_TASK DETAILS_
What is needed is an exact copy of every entry.

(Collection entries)
___

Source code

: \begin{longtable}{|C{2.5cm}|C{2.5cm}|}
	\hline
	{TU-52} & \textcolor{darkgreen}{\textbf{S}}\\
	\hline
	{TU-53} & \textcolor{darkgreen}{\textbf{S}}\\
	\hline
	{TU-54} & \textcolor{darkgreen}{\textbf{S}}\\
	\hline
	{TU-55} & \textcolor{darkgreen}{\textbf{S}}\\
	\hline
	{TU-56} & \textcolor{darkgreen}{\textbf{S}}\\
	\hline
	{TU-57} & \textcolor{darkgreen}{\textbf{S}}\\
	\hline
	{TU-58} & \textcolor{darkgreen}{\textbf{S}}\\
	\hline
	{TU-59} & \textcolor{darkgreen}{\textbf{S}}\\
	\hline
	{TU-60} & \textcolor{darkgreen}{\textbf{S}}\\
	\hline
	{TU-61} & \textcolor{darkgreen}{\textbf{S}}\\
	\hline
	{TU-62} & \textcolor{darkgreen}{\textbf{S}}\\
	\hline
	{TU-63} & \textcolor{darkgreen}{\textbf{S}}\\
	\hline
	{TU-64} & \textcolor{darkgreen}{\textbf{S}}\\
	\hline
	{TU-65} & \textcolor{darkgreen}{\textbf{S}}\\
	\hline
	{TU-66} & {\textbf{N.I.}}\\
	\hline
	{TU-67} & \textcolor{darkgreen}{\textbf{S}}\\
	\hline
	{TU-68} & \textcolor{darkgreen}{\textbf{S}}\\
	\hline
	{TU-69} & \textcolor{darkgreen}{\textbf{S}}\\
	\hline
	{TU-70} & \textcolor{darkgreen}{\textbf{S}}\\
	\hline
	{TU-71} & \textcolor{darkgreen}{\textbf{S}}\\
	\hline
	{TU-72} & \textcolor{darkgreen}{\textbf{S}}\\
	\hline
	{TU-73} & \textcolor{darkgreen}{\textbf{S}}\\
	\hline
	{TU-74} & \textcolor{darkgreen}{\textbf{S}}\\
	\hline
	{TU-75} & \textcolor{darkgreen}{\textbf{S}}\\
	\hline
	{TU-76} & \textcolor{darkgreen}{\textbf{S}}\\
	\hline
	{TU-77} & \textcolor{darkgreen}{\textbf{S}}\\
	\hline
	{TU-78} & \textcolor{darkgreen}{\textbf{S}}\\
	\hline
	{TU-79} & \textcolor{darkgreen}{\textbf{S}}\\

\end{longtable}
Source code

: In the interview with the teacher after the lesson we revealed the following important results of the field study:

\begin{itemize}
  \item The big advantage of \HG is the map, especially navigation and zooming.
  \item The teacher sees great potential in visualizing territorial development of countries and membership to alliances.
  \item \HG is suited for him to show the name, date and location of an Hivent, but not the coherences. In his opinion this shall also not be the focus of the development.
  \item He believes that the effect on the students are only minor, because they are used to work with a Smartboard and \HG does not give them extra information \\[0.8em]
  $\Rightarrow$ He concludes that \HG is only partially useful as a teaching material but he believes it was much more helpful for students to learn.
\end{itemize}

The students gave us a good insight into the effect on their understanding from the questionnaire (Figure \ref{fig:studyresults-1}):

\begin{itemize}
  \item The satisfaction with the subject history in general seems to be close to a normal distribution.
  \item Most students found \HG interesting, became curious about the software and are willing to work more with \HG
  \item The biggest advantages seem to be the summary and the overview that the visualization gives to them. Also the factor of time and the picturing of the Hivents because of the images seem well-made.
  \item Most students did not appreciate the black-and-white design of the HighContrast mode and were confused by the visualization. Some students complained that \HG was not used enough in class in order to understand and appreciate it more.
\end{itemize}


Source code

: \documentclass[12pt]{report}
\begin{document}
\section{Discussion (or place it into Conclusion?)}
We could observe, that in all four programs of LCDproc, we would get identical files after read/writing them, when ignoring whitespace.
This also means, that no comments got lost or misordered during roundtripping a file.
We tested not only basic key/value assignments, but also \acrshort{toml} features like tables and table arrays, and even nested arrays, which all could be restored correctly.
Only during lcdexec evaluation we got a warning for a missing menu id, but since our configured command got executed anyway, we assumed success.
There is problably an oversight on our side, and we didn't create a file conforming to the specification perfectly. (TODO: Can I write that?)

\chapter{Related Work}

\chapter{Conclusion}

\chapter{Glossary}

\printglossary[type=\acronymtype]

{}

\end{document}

___

_RESULT FOR THIS EXERCISE_
Source code

: \begin{longtable}{|C{2.5cm}|C{2.5cm}|}
	\hline
	{TU-52} & \textcolor{darkgreen}{\textbf{S}}\\
	\hline
	{TU-53} & \textcolor{darkgreen}{\textbf{S}}\\
	\hline
	{TU-54} & \textcolor{darkgreen}{\textbf{S}}\\
	\hline
	{TU-55} & \textcolor{darkgreen}{\textbf{S}}\\
	\hline
	{TU-56} & \textcolor{darkgreen}{\textbf{S}}\\
	\hline
	{TU-57} & \textcolor{darkgreen}{\textbf{S}}\\
	\hline
	{TU-58} & \textcolor{darkgreen}{\textbf{S}}\\
	\hline
	{TU-59} & \textcolor{darkgreen}{\textbf{S}}\\
	\hline
	{TU-60} & \textcolor{darkgreen}{\textbf{S}}\\
	\hline
	{TU-61} & \textcolor{darkgreen}{\textbf{S}}\\
	\hline
	{TU-62} & \textcolor{darkgreen}{\textbf{S}}\\
	\hline
	{TU-63} & \textcolor{darkgreen}{\textbf{S}}\\
	\hline
	{TU-64} & \textcolor{darkgreen}{\textbf{S}}\\
	\hline
	{TU-65} & \textcolor{darkgreen}{\textbf{S}}\\
	\hline
	{TU-66} & {\textbf{N.I.}}\\
	\hline
	{TU-67} & \textcolor{darkgreen}{\textbf{S}}\\
	\hline
	{TU-68} & \textcolor{darkgreen}{\textbf{S}}\\
	\hline
	{TU-69} & \textcolor{darkgreen}{\textbf{S}}\\
	\hline
	{TU-70} & \textcolor{darkgreen}{\textbf{S}}\\
	\hline
	{TU-71} & \textcolor{darkgreen}{\textbf{S}}\\
	\hline
	{TU-72} & \textcolor{darkgreen}{\textbf{S}}\\
	\hline
	{TU-73} & \textcolor{darkgreen}{\textbf{S}}\\
	\hline
	{TU-74} & \textcolor{darkgreen}{\textbf{S}}\\
	\hline
	{TU-75} & \textcolor{darkgreen}{\textbf{S}}\\
	\hline
	{TU-76} & \textcolor{darkgreen}{\textbf{S}}\\
	\hline
	{TU-77} & \textcolor{darkgreen}{\textbf{S}}\\
	\hline
	{TU-78} & \textcolor{darkgreen}{\textbf{S}}\\
	\hline
	{TU-79} & \textcolor{darkgreen}{\textbf{S}}\\

\end{longtable}
Source code

: In the interview with the teacher after the lesson we revealed the following important results of the field study:

\begin{itemize}
  \item The big advantage of \HG is the map, especially navigation and zooming.
  \item The teacher sees great potential in visualizing territorial development of countries and membership to alliances.
  \item \HG is suited for him to show the name, date and location of an Hivent, but not the coherences. In his opinion this shall also not be the focus of the development.
  \item He believes that the effect on the students are only minor, because they are used to work with a Smartboard and \HG does not give them extra information \\[0.8em]
  $\Rightarrow$ He concludes that \HG is only partially useful as a teaching material but he believes it was much more helpful for students to learn.
\end{itemize}

The students gave us a good insight into the effect on their understanding from the questionnaire (Figure \ref{fig:studyresults-1}):

\begin{itemize}
  \item The satisfaction with the subject history in general seems to be close to a normal distribution.
  \item Most students found \HG interesting, became curious about the software and are willing to work more with \HG
  \item The biggest advantages seem to be the summary and the overview that the visualization gives to them. Also the factor of time and the picturing of the Hivents because of the images seem well-made.
  \item Most students did not appreciate the black-and-white design of the HighContrast mode and were confused by the visualization. Some students complained that \HG was not used enough in class in order to understand and appreciate it more.
\end{itemize}


Source code

: \documentclass[12pt]{report}
\begin{document}
\section{Discussion (or place it into Conclusion?)}
We could observe, that in all four programs of LCDproc, we would get identical files after read/writing them, when ignoring whitespace.
This also means, that no comments got lost or misordered during roundtripping a file.
We tested not only basic key/value assignments, but also \acrshort{toml} features like tables and table arrays, and even nested arrays, which all could be restored correctly.
Only during lcdexec evaluation we got a warning for a missing menu id, but since our configured command got executed anyway, we assumed success.
There is problably an oversight on our side, and we didn't create a file conforming to the specification perfectly. (TODO: Can I write that?)

\chapter{Related Work}

\chapter{Conclusion}

\chapter{Glossary}

\printglossary[type=\acronymtype]

{}

\end{document}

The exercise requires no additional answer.